I’m old enough to remember the duck-and-cover drills at school when I was a kid. Even in the first grade I can remember wondering how a desk would protect me against a nuclear explosion – at some point I just assumed that the adults must know more than I so I’d climb under my desk with everyone else, pretending that the school was collapsing around me. We’ve got away from the duck-and-cover days of my youth, but since it’s the fiftieth anniversary of the Cuban Missile Crisis, a little musing on nuclear annihilation seems appropriate.
There’s no need to go into the details – the Cuban Missile Crisis is one of the better-documented geopolitical crises of the Cold War days. The important thing is that, had the crisis devolved into a nuclear exchange, it is quite likely to have been catastrophic – in addition to the radioactive fallout from hundreds to thousands of megatons of nuclear explosions the explosions would have filled the skies with dust and debris; combined with the smoke from hundreds or thousands of massive fires the Earth would have been blanketed in a shroud of almost impenetrable haze that would almost certainly have kicked off a nuclear winter. Between the loss of major centers of population, a great deal of our critical infrastructure, and likely crop failures and mass starvation it is not unreasonable to speculate that a large-scale nuclear war could well have meant the end of 20th century civilization – it could well have pushed us back, if not to the Stone Age, at least to pre-electrical days.
What impresses me about the Cold War days is that we lived with the possibility of all of this for nearly a half-century – with the near-constant possibility that even a small electronic glitch or military miscalculation could destroy centuries or millennia of progress – and in spite of that not only did we manage to have fairly normal lives, but we restrained ourselves from using our deadliest weaopns. In spite of having tens of thousands of warheads mounted on missiles, bombers, and submarines – all on hair-trigger alert – and in spite of the occasional false alarms (all seasoned with more than a smattering of distrust) we never launched our weapons. Our civilization – and humanity itself– survived and the Cold War ended without a nuclear exchange.
So now let’s fast-forward to the present. We know that we continue to face the threat that a nuclear weapon will be detonated in anger – possibly in an India-Pakistan nuclear war, possibly by North Korea, or maybe by a terrorist organization. And while there is no denying that any such detonation will be horrible, it is unlikely to cause civilization’s end. An attack with one or two nuclear weapons, devastating as it would be, would not threaten all of civilization and would certainly not kick off a nuclear winter. In addition, the fallout from a single nuclear device in the kT range would be far less than that of even a single thermonuclear weapon, let alone hundreds or thousands.
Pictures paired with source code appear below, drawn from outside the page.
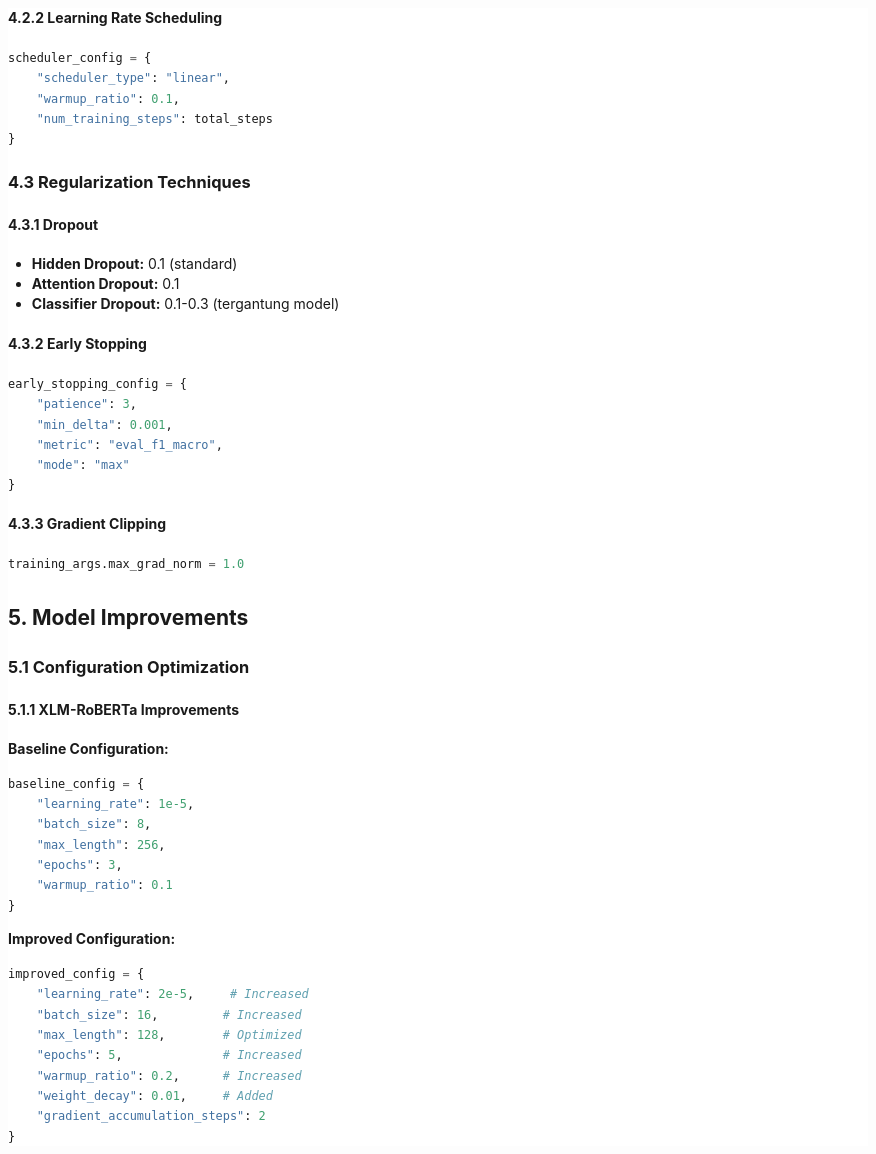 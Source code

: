 #### 4.2.2 Learning Rate Scheduling
```python
scheduler_config = {
    "scheduler_type": "linear",
    "warmup_ratio": 0.1,
    "num_training_steps": total_steps
}
```

### 4.3 Regularization Techniques

#### 4.3.1 Dropout
- **Hidden Dropout:** 0.1 (standard)
- **Attention Dropout:** 0.1
- **Classifier Dropout:** 0.1-0.3 (tergantung model)

#### 4.3.2 Early Stopping
```python
early_stopping_config = {
    "patience": 3,
    "min_delta": 0.001,
    "metric": "eval_f1_macro",
    "mode": "max"
}
```

#### 4.3.3 Gradient Clipping
```python
training_args.max_grad_norm = 1.0
```

## 5. Model Improvements

### 5.1 Configuration Optimization

#### 5.1.1 XLM-RoBERTa Improvements
**Baseline Configuration:**
```python
baseline_config = {
    "learning_rate": 1e-5,
    "batch_size": 8,
    "max_length": 256,
    "epochs": 3,
    "warmup_ratio": 0.1
}
```

**Improved Configuration:**
```python
improved_config = {
    "learning_rate": 2e-5,     # Increased
    "batch_size": 16,         # Increased
    "max_length": 128,        # Optimized
    "epochs": 5,              # Increased
    "warmup_ratio": 0.2,      # Increased
    "weight_decay": 0.01,     # Added
    "gradient_accumulation_steps": 2
}
```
Devastating as an act of nuclear terrorism might be for the city (or cities) attacked, it would be a far cry from what we practiced for in my grade-school classes. Thus, ironically, while we might be closer to seeing a nuclear attack today than at any time in several decades, the world might actually be safer today than it was during the Cold War.
The other topic I wanted to touch on is also related to the use of nuclear weapons – the little-studied impact of mass fires (what used to be called a firestorm). A fascinating 2006 book (Whole World on Fire) by author Lynn Eden details the impact of mass fires that result from nuclear weapons and discusses the fact that American nuclear war planning more or less ignored their effects. While much of the book addresses the organizational reasons for this apparent oversight, what I’d like to take a quick look at is what these mass fires might do.
First of all we need to all be on the same page as to what a mass fire is. The thermal pulse from a nuclear weapon will ignite fires out to several miles from the point of detonation. A multitude of small fires will coalesce into a single mass fire that will consume nearly 100% of the combustible materials within its perimeter. The fire itself will consume so much oxygen that even those who are shielded from the heat will likely die of oxygen deprivation. The rising plume of superheated air draws more air in from the sides – on the one hand this makes a mass fire almost impossible to extinguish as long as there is any remaining fuel; on the other hand the rush of incoming wind helps keep the fire from spreading out laterally once it begins making its own weather. Incidentally, I should also mention that mass fires can be started by conventional means – the Allied fire-bombings of Dresden and Tokyo also initiated mass fires that (in the case of Tokyo) were every bit as deadly as the nuclear bombings in Hiroshima and Nagasaki.
Were a 10 kT nuclear device to be set off the mass fires would engulf everything with a half mile or so of the site of the attack – a square mile or so of terrain. This might not sound like much, but consider how much can be squeezed into a square mile. For example, in New York City this radius would encompass everything from Battery Park to City Hall, pretty much from river to river (Hudson to East River, that is). During the working day there are upwards of a half-million people in this area – more than in all but a handful of entire US cities.
Nuclear response planning today considers the effects of radiation, blast, flash blindness, and even broken glass but it pays scant heed to mass fires. Considering the huge potential impact, it could be that they should also be part of our nuclear emergency response planning.